Таким детям приходилось проходить многочисленные операции на руках для разделения пальцев, чтобы хоть как-то ими пользоваться, на ногах, чтобы иметь возможность ходить. От некоторых из них родители отказывались, других прятали на семейных фото или прикрывали их дефектные конечности.

«Когда мне было два, мои родители оставили меня в государственной больнице для детей-инвалидов в Элизабеттауне, Пенсильвания. У меня было вроде около 20 операций в следующие три года. Я была в больнице почти все время, только иногда меня забирали домой на выходные, и так пока мне не исполнилось шесть. Плохие воспоминания. Они тогда использовали диэтиловый эфир, чтобы погрузить нас в сон, отчего после пробуждения страшно тошнило. Было и жестокое отношение в госпитале. Я часто писалась, и помню как мне тыкали в лицо мокрые простынки», — говорит Кимберли Арндт.
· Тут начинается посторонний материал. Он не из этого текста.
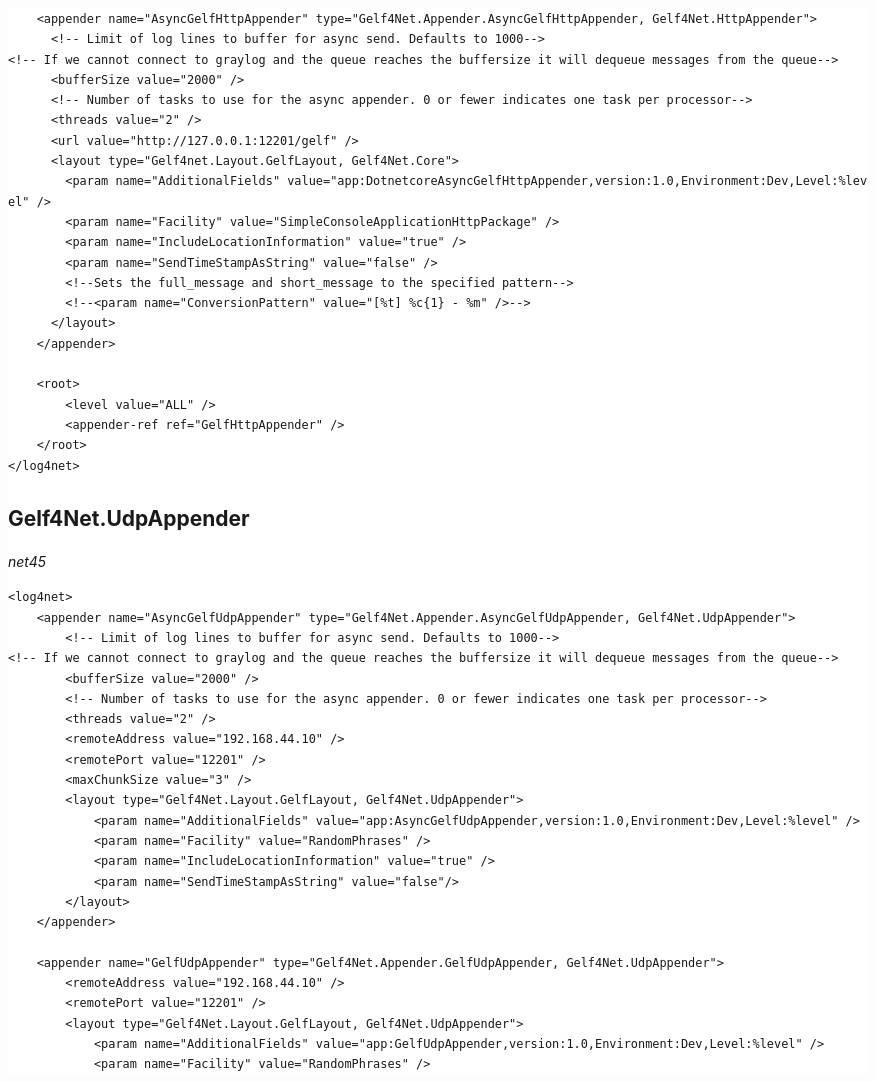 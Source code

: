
 ```
    <appender name="AsyncGelfHttpAppender" type="Gelf4Net.Appender.AsyncGelfHttpAppender, Gelf4Net.HttpAppender">
      <!-- Limit of log lines to buffer for async send. Defaults to 1000-->
<!-- If we cannot connect to graylog and the queue reaches the buffersize it will dequeue messages from the queue-->
      <bufferSize value="2000" />
      <!-- Number of tasks to use for the async appender. 0 or fewer indicates one task per processor-->
      <threads value="2" />
      <url value="http://127.0.0.1:12201/gelf" />
      <layout type="Gelf4net.Layout.GelfLayout, Gelf4Net.Core">
        <param name="AdditionalFields" value="app:DotnetcoreAsyncGelfHttpAppender,version:1.0,Environment:Dev,Level:%level" />
        <param name="Facility" value="SimpleConsoleApplicationHttpPackage" />
        <param name="IncludeLocationInformation" value="true" />
        <param name="SendTimeStampAsString" value="false" />
        <!--Sets the full_message and short_message to the specified pattern-->
        <!--<param name="ConversionPattern" value="[%t] %c{1} - %m" />-->
      </layout>
    </appender>

    <root>
        <level value="ALL" />
        <appender-ref ref="GelfHttpAppender" />
    </root>
</log4net>
```

## Gelf4Net.UdpAppender

*net45*

```
<log4net>
    <appender name="AsyncGelfUdpAppender" type="Gelf4Net.Appender.AsyncGelfUdpAppender, Gelf4Net.UdpAppender">
        <!-- Limit of log lines to buffer for async send. Defaults to 1000-->
<!-- If we cannot connect to graylog and the queue reaches the buffersize it will dequeue messages from the queue-->
        <bufferSize value="2000" />
        <!-- Number of tasks to use for the async appender. 0 or fewer indicates one task per processor-->
        <threads value="2" />
        <remoteAddress value="192.168.44.10" />
        <remotePort value="12201" />
        <maxChunkSize value="3" />
        <layout type="Gelf4Net.Layout.GelfLayout, Gelf4Net.UdpAppender">
            <param name="AdditionalFields" value="app:AsyncGelfUdpAppender,version:1.0,Environment:Dev,Level:%level" />
            <param name="Facility" value="RandomPhrases" />
            <param name="IncludeLocationInformation" value="true" />
            <param name="SendTimeStampAsString" value="false"/>
        </layout>
    </appender>

    <appender name="GelfUdpAppender" type="Gelf4Net.Appender.GelfUdpAppender, Gelf4Net.UdpAppender">
        <remoteAddress value="192.168.44.10" />
        <remotePort value="12201" />
        <layout type="Gelf4Net.Layout.GelfLayout, Gelf4Net.UdpAppender">
            <param name="AdditionalFields" value="app:GelfUdpAppender,version:1.0,Environment:Dev,Level:%level" />
            <param name="Facility" value="RandomPhrases" />
```

[1]: https://github.com/Graylog2/graylog2-docs/wiki/GELF
[2]: https://opensource.org/licenses/MIT
[3]: https://logging.apache.org/log4net/log4net-2.0.8/release/sdk/html/T_log4net_Layout_PatternLayout.htm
«Когда я была маленькой, мне часто снился один и тот же кошмар, — со слезами говорит Джен Гиббонс. — Сон был о том, что я — научный эксперимент, и он был задуман так, чтобы я была деформированной, чтобы посмотреть, как много я смогу выдержать эмоционально. И с этим чувством я просыпалась».
«Я бы никому не пожелал расти непохожим на всех. Меня сильно дразнили из-за сколиоза, у меня был горб. Это было так тяжело, что иногда я плакал до тех пор, пока не засыпал от усталости», — признается Джоджо Калора.
Выжившие, прошедшие через операции, не имея даже пальцев, пострадавшие женщины умело управляются со швейной машинкой — а как иначе, ведь любую купленную одежду надо переделывать. Они печатают на клавиатуре быстрее, чем некоторые с десятью пальцами, обслуживают себя дома, некоторые даже держат собак — потому что те любят тебя независимо от твоего внешнего вида. Некоторые могли работать — например, педагогами специального образования, как Гвен Ричманн, медсестрами, психологами, маркетологами, как Джин Гровер, айтишниками, как Джоджо Калора.

При этом у многих из них невероятно сложная жизнь на грани нищеты с постоянной болью. Много тех, кто нуждается в медпомощи, которая не покрывается страховкой. Многие в огромных долгах из-за медицинских счетов.
Но это те, кому еще «повезло». Некоторые родились вообще без конечностей и не могут почти ничего. Ментально они обычные люди, но их тело — тюрьма строгого режима.